» About this task:
Look over the material for the string "data". Copy every line where it turns up.

◆ ◆ ◆

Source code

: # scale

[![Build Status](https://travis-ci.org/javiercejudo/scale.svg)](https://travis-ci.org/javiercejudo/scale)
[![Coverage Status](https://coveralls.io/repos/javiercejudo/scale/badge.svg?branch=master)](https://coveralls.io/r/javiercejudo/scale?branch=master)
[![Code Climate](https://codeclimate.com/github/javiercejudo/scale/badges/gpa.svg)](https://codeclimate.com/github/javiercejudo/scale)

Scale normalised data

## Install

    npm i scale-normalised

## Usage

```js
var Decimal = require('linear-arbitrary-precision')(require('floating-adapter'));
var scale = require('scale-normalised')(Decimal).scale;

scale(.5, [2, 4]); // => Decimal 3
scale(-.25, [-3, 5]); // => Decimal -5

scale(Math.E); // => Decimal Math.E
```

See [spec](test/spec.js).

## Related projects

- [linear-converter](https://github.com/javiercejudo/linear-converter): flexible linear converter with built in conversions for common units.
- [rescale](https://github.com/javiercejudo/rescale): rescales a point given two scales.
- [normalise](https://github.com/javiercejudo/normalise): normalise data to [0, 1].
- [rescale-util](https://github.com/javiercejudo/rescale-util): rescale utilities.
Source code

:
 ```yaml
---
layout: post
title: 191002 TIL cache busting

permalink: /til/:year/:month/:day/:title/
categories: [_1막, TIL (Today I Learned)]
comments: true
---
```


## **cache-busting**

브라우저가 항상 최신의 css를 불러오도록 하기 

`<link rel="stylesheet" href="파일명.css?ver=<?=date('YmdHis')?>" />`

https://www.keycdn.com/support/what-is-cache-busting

◆ ◆ ◆

» Solved problem:
Scale normalised data
- [normalise](https://github.com/javiercejudo/normalise): normalise data to [0, 1].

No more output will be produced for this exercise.